Why do I mention these ancient warriors for God on this wonderful annual occasion?  Well, America’s most respected and honored evangelical theologian, Dr. Carl Henry has written that we are in “the twilight of Western civilization,” that we live in a “decadent culture,” and the pagans are coming.  As Francis Schaeffer has argued, we live in a “post-Christian era” and it won’t be long before we live in an outright pagan era–very similar to what Western society was like in those first centuries after Christ.  These early fathers in the faith didn’t enjoy the benefits of living in a country with large and wealthy Christian organizations, or in a culture permeated with Christian truth and world view.  In fact, they lived in a heathen culture.  Many (including myself) believe that we now live in a largely heathen culture and the future for Christianity in this country is bleak.  If this assessment is correct, then we owe it to our neighbors as well as our children, to educate them not only to be able to survive, but to “earnestly contend for the faith which was once and for all delivered to the saints” as our ancient Christian fathers did, as our children too are forced to stand against a wicked and perverse society.  When used discreetly, pagan sources can teach us how to think, not what to think.  We can be trained to be good stewards of our mind.

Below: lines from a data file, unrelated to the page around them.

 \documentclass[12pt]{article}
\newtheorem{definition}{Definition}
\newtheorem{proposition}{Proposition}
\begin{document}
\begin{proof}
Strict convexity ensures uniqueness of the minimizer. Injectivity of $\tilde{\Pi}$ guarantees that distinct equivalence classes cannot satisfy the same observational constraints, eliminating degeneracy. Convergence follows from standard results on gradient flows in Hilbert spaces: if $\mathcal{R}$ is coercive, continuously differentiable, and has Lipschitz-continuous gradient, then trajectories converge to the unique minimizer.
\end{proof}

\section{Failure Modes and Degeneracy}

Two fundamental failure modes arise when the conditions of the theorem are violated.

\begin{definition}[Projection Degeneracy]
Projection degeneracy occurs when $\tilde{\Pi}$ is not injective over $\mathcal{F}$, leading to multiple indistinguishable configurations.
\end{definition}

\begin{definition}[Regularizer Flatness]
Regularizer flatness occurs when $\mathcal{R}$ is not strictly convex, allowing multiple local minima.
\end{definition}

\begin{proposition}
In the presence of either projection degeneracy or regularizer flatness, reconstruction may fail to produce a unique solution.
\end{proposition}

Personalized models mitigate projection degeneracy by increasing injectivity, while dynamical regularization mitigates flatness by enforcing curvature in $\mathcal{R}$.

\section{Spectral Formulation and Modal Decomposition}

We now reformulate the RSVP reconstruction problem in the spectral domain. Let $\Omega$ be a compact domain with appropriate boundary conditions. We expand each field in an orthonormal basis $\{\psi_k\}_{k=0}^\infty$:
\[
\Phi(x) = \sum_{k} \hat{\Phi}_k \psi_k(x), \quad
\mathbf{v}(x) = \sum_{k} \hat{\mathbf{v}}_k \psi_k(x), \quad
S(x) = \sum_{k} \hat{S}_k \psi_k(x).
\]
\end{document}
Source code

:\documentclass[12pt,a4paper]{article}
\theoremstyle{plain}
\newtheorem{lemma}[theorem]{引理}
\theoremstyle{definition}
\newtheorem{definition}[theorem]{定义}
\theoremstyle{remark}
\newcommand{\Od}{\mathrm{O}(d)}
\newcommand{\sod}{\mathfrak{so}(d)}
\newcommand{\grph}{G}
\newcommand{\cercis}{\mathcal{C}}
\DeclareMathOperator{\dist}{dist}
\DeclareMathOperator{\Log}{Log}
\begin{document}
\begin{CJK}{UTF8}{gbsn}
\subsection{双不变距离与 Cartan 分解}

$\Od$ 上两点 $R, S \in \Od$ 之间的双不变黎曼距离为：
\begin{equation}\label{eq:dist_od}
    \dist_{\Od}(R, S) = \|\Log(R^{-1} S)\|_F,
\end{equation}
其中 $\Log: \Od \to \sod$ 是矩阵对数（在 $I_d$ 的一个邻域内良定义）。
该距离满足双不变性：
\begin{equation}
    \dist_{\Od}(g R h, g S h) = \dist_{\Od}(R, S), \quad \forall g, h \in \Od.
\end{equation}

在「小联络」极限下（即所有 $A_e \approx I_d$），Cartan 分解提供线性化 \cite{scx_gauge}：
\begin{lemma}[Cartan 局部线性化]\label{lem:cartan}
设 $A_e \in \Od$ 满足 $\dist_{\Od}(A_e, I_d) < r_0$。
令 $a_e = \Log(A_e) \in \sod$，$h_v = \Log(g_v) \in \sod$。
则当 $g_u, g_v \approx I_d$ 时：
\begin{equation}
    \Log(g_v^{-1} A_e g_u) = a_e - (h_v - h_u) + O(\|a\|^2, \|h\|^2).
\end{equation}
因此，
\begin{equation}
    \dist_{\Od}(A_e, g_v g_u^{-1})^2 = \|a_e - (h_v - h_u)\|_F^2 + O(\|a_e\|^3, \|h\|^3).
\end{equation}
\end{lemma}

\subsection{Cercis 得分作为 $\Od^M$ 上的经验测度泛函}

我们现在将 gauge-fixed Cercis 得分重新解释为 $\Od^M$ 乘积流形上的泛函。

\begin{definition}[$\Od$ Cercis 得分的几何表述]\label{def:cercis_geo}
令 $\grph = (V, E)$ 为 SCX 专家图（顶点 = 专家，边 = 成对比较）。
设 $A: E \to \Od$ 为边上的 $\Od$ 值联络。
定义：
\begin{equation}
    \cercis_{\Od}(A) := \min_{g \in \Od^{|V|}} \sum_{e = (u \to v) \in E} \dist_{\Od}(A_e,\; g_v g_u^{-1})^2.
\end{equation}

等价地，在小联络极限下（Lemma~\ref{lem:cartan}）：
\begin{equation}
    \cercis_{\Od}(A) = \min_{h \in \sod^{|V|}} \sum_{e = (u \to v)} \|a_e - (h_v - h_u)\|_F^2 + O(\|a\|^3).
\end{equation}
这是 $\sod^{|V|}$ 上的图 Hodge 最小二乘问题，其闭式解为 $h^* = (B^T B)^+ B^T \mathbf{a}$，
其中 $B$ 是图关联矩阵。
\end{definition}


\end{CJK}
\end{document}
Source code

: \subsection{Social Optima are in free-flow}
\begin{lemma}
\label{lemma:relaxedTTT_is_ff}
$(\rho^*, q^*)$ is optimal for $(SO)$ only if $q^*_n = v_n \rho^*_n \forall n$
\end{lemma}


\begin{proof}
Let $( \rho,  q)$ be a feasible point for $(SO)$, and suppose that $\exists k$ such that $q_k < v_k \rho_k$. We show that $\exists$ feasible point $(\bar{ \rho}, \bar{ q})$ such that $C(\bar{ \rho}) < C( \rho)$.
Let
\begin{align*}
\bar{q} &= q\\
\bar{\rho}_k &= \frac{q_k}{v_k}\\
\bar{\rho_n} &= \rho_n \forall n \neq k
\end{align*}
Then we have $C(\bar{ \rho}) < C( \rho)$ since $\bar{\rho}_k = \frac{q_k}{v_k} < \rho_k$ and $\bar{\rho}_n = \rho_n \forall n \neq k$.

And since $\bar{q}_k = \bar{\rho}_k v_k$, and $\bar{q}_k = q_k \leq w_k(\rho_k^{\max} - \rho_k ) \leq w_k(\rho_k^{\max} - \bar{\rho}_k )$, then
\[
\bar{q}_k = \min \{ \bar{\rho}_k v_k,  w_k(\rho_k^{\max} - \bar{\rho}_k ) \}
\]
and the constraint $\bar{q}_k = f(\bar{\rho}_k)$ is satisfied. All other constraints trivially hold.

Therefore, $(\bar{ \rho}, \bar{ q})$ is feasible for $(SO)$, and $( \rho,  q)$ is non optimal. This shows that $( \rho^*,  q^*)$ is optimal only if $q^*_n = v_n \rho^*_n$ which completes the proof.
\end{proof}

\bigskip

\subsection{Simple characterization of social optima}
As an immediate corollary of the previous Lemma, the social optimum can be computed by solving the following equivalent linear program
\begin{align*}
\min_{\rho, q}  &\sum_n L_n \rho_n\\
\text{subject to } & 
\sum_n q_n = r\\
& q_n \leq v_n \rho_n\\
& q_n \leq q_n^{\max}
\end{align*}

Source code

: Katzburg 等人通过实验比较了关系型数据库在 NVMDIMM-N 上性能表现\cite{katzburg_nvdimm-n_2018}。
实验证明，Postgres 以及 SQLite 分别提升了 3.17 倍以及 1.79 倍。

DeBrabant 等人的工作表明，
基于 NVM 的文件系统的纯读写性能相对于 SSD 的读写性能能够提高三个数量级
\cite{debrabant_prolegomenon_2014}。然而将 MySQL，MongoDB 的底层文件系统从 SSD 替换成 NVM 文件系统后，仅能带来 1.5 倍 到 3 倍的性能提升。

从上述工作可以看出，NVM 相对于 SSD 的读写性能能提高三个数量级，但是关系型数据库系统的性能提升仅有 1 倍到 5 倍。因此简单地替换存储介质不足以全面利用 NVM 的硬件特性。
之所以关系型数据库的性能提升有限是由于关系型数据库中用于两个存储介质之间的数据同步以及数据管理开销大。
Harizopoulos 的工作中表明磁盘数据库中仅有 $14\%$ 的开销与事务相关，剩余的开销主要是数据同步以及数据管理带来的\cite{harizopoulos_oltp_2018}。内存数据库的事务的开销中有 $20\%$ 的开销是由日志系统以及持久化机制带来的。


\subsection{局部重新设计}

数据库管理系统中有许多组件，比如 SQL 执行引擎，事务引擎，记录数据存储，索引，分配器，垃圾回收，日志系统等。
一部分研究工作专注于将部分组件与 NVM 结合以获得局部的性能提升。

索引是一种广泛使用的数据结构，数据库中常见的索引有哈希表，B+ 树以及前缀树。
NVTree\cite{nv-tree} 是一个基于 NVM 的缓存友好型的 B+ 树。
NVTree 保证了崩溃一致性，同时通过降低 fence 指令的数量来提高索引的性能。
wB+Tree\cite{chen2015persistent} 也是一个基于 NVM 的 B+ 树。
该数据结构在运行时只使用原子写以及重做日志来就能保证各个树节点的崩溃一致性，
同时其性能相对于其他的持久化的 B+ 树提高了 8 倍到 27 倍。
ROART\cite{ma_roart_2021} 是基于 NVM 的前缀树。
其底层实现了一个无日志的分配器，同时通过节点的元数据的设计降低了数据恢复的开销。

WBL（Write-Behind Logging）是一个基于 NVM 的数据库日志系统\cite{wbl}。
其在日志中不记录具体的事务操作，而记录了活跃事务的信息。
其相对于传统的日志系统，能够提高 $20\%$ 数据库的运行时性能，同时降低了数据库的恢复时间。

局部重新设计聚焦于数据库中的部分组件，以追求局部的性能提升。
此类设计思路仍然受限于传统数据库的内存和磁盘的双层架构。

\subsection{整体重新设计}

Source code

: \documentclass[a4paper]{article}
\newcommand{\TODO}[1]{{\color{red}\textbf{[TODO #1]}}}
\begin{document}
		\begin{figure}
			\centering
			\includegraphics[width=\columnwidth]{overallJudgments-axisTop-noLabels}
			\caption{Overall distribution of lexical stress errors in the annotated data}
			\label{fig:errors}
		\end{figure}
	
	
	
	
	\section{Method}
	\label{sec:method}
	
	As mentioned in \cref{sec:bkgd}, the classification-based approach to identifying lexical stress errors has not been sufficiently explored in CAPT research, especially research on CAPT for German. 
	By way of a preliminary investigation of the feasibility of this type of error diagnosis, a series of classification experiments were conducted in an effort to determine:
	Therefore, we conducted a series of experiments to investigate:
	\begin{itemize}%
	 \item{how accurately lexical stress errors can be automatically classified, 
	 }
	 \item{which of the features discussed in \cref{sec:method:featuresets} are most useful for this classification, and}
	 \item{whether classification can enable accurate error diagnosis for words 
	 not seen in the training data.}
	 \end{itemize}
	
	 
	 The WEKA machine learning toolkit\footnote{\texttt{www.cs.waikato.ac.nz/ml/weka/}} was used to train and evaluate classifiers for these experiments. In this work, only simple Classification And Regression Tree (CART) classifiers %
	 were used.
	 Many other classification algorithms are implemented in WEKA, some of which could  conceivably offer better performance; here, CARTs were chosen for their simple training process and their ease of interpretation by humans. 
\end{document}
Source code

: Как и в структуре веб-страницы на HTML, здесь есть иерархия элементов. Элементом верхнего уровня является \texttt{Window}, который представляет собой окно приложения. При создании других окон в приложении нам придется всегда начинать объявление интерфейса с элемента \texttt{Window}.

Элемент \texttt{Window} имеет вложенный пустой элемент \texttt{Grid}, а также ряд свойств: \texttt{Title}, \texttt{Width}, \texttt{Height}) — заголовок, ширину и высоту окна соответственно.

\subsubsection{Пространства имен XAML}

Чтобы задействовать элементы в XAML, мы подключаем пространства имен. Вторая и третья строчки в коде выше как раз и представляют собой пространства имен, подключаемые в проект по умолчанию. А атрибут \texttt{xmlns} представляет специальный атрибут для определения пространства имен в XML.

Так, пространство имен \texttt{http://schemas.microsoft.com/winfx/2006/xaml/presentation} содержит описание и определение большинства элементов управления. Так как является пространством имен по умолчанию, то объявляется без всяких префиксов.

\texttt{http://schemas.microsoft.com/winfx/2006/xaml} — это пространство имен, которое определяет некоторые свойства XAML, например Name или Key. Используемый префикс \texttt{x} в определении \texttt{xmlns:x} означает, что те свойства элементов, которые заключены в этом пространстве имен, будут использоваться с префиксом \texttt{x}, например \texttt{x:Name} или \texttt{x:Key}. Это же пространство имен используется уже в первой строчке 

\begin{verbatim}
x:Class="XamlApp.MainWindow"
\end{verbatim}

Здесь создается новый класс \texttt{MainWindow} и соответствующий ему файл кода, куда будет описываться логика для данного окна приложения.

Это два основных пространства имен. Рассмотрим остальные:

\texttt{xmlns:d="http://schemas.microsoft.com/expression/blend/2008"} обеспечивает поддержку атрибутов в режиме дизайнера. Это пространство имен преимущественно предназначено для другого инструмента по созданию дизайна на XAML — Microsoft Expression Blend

Do we have the capability to do that kind of training at Ellensburg Christian School?  It is probably self-serving for me to say so, but I believe we do.  I don’t know all the staff but I have known several of the teachers before they came to ECS and I can testify that these teachers are a distinguished group:

*I had one of our teachers as an honors student at Central and she is a genuine renaissance individual with an exceptional mind.

*I knew one of our new teachers as a student at CWU and she comes from a distinguished family of scholars.  Her father, a brilliant philosophy professor trained at the University of Chicago.
*We now have a male science teacher who, several years ago, was the only teacher at Ellensburg High School to gather publicly with the students for morning prayer around the high school flag pole.  Bold piety in this man.

*We have a principal who is a man who truly values the redemption of the mind as well as the soul and is about to be awarded his doctorate in education.

And that’s just 4 or 5 of our teachers who quickly come to my mind.  We have the staff to train our children, we have the momentum to train our children, we have the organizational structure to train our children, we have the School Board and volunteers to train our children.  What we need is the vigilance to keep before us the Biblical vision to train our children.

Our purpose at Ellensburg Christian School is to train our children in all the “wisdom” of the world in order that they might effectively apply the revealed “wisdom” of the Bible in the redeeming of godly minds to serve our magisterial heavenly father.  Let it be said of our graduates that they are “mighty in word and in deed” like our great scholarly father in the faith, Moses.